Whether the makers have assumed the viewers to be of subliminal intelligence or they actually believed in some of the things they portrayed in the court scenes is suspect. The makers also can’t seem to make up their mind about the prosecution counsel… a sly, intelligent advocate or a comical buffoon! Another lawyer arranged by the Parsi community to defend the accused and tells him in clear terms… Don’t plead guilty else leave alone God, even I won’t be able to save you!

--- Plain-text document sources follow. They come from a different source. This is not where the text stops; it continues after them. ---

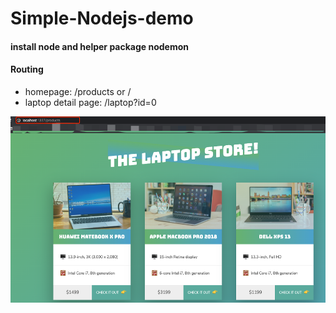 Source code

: # Simple-Nodejs-demo

#### install node and helper package nodemon

#### Routing
* homepage: /products or /
* laptop detail page: /laptop?id=0

<img src="./cover.png" width="532" height="298">

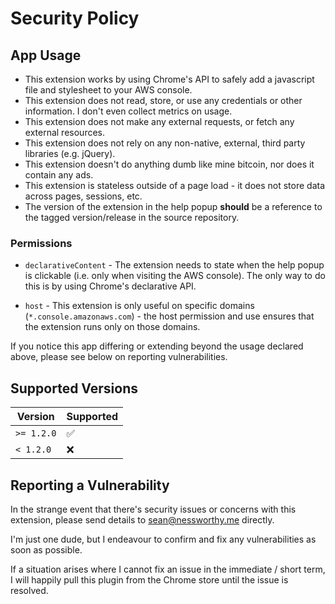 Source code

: # Security Policy

## App Usage

* This extension works by using Chrome's API to safely add a javascript file and stylesheet to your AWS console.
* This extension does not read, store, or use any credentials or other information. I don't even collect metrics on usage.
* This extension does not make any external requests, or fetch any external resources.
* This extension does not rely on any non-native, external, third party libraries (e.g. jQuery).
* This extension doesn't do anything dumb like mine bitcoin, nor does it contain any ads.
* This extension is stateless outside of a page load - it does not store data across pages, sessions, etc.
* The version of the extension in the help popup **should** be a reference to the tagged version/release in the source repository.

### Permissions

* `declarativeContent` - The extension needs to state when the help popup is clickable (i.e. only when visiting the AWS console).
    The only way to do this is by using Chrome's declarative API.

* `host` - This extension is only useful on specific domains (`*.console.amazonaws.com`) - the host
    permission and use ensures that the extension runs only on those domains. 

If you notice this app differing or extending beyond the usage declared above, please see below on reporting vulnerabilities.

## Supported Versions

| Version    | Supported          |
| ---------- | ------------------ |
| `>= 1.2.0` | :white_check_mark: |
| `< 1.2.0`  | :x:                |

## Reporting a Vulnerability

In the strange event that there's security issues or concerns with this extension, please send details to sean@nessworthy.me directly.

I'm just one dude, but I endeavour to confirm and fix any vulnerabilities as soon as possible.

If a situation arises where I cannot fix an issue in the immediate / short term, I will happily pull this plugin
from the Chrome store until the issue is resolved. 
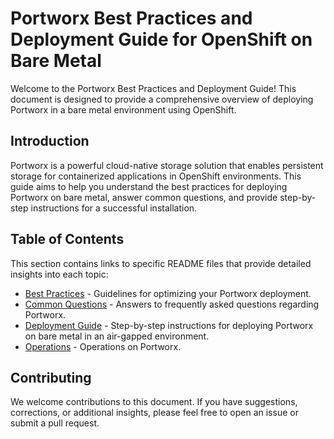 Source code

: # Portworx Best Practices and Deployment Guide for OpenShift on Bare Metal

Welcome to the Portworx Best Practices and Deployment Guide! This document is designed to provide a comprehensive overview of deploying Portworx in a bare metal environment using OpenShift.

## Introduction

Portworx is a powerful cloud-native storage solution that enables persistent storage for containerized applications in OpenShift environments. This guide aims to help you understand the best practices for deploying Portworx on bare metal, answer common questions, and provide step-by-step instructions for a successful installation.

## Table of Contents

This section contains links to specific README files that provide detailed insights into each topic:

- [Best Practices](./Docs/best-practices.md) - Guidelines for optimizing your Portworx deployment.
- [Common Questions](./Docs/common-questions.md) - Answers to frequently asked questions regarding Portworx.
- [Deployment Guide](./Docs/baremetal-openshift-deployment-airgapped.md) - Step-by-step instructions for deploying Portworx on bare metal in an air-gapped environment.
- [Operations](./Docs/Operations.md) - Operations on Portworx.

## Contributing

We welcome contributions to this document. If you have suggestions, corrections, or additional insights, please feel free to open an issue or submit a pull request.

The sister of the victim is totally hopeless! She was nowhere close to what she was trying to be. The only sane person in fact was the Sessions judge. Which brings me to another facet: Can’t the movie makers for once, carry put a proper research into the court proceedings and avoid the obvious mistakes?! The judge is being addressed to as ‘My Lord’, the lawyers are wearing gowns, applications in the form of letters are being presented and accepted in court and the list goes on!
Akshay Kumar stays in his uniform throughout the movie… ever since he returns from the ship, shoots a guy, stays in police custody and completes his trial! We have a detergent advertisement in the making. A’s comment, ‘Chalo, costume de paise bach gaye!’
All in all, a pretty pathetic attempt! I wonder if the makers had in fact stuck to the original case, it might have turned out to be better. I was reminded of many movies from the 70’s and even earlier which had more riveting court scenes. The movie is a total missed opportunity and makes me look forward to, ugh! Mohenjodaro!!
Should you go watch it? An affirmative No!